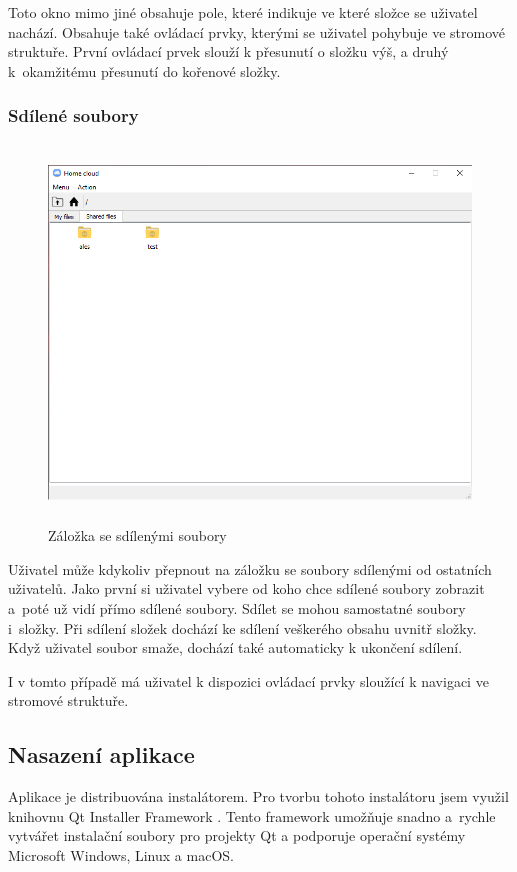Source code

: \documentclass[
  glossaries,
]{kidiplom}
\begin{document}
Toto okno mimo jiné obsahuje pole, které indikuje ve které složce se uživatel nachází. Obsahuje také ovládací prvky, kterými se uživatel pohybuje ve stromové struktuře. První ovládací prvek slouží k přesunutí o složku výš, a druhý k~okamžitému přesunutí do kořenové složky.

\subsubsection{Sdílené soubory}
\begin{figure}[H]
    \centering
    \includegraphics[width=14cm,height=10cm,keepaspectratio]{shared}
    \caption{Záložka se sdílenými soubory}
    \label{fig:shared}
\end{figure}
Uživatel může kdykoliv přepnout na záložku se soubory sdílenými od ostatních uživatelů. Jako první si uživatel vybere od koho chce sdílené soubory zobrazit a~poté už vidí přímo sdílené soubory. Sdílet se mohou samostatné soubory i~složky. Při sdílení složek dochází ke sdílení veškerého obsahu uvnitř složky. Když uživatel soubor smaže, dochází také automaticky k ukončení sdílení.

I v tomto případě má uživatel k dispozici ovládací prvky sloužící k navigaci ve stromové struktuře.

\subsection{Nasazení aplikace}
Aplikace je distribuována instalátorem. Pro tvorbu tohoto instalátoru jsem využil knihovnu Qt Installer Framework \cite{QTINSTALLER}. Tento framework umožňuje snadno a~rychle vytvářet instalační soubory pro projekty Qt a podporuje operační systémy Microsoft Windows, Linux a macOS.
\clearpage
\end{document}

---

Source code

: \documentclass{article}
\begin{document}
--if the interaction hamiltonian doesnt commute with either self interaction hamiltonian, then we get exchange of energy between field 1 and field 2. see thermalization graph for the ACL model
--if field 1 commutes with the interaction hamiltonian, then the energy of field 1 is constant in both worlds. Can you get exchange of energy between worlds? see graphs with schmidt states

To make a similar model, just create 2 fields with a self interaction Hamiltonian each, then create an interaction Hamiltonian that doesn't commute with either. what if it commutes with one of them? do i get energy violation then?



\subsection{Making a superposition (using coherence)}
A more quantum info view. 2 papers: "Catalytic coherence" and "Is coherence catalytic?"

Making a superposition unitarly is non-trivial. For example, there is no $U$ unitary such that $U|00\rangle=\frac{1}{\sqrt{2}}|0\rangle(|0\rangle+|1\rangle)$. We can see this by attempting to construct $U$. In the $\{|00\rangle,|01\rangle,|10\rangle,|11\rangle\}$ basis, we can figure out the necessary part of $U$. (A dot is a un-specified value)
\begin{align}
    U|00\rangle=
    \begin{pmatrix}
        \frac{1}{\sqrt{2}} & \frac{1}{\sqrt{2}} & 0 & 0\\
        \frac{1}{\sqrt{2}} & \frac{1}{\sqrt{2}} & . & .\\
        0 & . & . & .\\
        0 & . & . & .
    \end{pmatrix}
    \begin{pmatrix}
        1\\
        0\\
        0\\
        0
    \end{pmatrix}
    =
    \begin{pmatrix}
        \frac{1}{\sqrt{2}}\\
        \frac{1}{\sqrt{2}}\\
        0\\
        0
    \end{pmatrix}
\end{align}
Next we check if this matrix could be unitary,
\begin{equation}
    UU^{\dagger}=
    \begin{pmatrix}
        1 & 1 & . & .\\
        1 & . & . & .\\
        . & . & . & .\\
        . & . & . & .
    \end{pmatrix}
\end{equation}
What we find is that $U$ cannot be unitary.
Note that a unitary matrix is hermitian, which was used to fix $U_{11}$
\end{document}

---

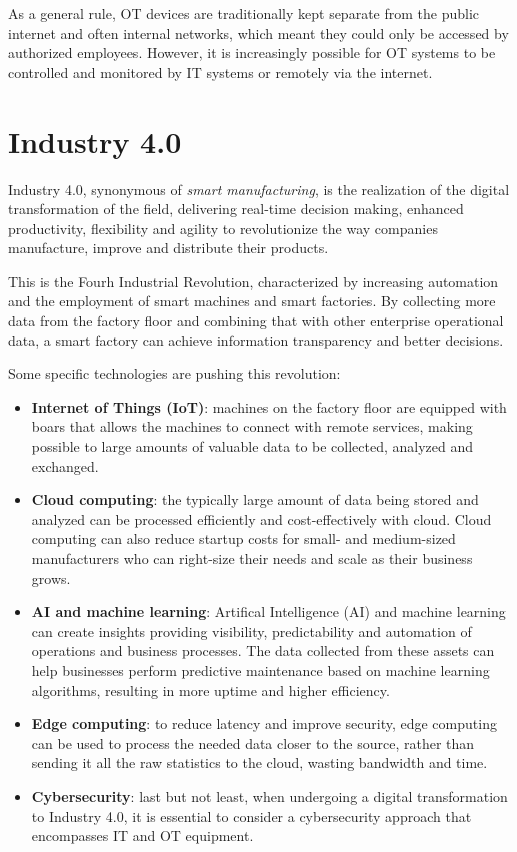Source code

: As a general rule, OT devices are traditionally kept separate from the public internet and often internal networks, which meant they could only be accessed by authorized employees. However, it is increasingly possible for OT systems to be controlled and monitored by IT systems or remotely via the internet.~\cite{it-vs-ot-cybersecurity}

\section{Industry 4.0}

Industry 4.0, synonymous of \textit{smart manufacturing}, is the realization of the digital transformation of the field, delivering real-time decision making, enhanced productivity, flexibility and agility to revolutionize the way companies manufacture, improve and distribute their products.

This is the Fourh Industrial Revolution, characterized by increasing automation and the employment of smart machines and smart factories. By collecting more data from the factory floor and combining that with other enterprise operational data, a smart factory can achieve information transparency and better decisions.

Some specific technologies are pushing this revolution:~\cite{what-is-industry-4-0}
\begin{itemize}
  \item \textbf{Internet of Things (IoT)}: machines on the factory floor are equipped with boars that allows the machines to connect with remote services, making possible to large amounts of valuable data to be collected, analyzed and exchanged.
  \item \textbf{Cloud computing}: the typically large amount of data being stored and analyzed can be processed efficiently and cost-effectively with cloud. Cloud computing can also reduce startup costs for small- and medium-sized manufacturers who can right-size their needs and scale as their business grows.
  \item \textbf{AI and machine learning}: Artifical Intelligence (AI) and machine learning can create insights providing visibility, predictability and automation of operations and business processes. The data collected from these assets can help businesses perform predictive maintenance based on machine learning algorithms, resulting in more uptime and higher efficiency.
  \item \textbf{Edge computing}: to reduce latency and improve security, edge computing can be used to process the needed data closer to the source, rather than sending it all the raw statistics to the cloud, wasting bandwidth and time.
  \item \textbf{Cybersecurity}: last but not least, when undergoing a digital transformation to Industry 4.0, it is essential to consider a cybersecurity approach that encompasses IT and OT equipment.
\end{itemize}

__WORK INSTRUCTION__. Please output the lines of the listing above that fall in the stretch from the one with "Industry 4.0, synonymous" through the one with "and higher efficiency.", exactly and only those.

__WORKED SOLUTION__.
Industry 4.0, synonymous of \textit{smart manufacturing}, is the realization of the digital transformation of the field, delivering real-time decision making, enhanced productivity, flexibility and agility to revolutionize the way companies manufacture, improve and distribute their products.

This is the Fourh Industrial Revolution, characterized by increasing automation and the employment of smart machines and smart factories. By collecting more data from the factory floor and combining that with other enterprise operational data, a smart factory can achieve information transparency and better decisions.

Some specific technologies are pushing this revolution:~\cite{what-is-industry-4-0}
\begin{itemize}
  \item \textbf{Internet of Things (IoT)}: machines on the factory floor are equipped with boars that allows the machines to connect with remote services, making possible to large amounts of valuable data to be collected, analyzed and exchanged.
  \item \textbf{Cloud computing}: the typically large amount of data being stored and analyzed can be processed efficiently and cost-effectively with cloud. Cloud computing can also reduce startup costs for small- and medium-sized manufacturers who can right-size their needs and scale as their business grows.
  \item \textbf{AI and machine learning}: Artifical Intelligence (AI) and machine learning can create insights providing visibility, predictability and automation of operations and business processes. The data collected from these assets can help businesses perform predictive maintenance based on machine learning algorithms, resulting in more uptime and higher efficiency.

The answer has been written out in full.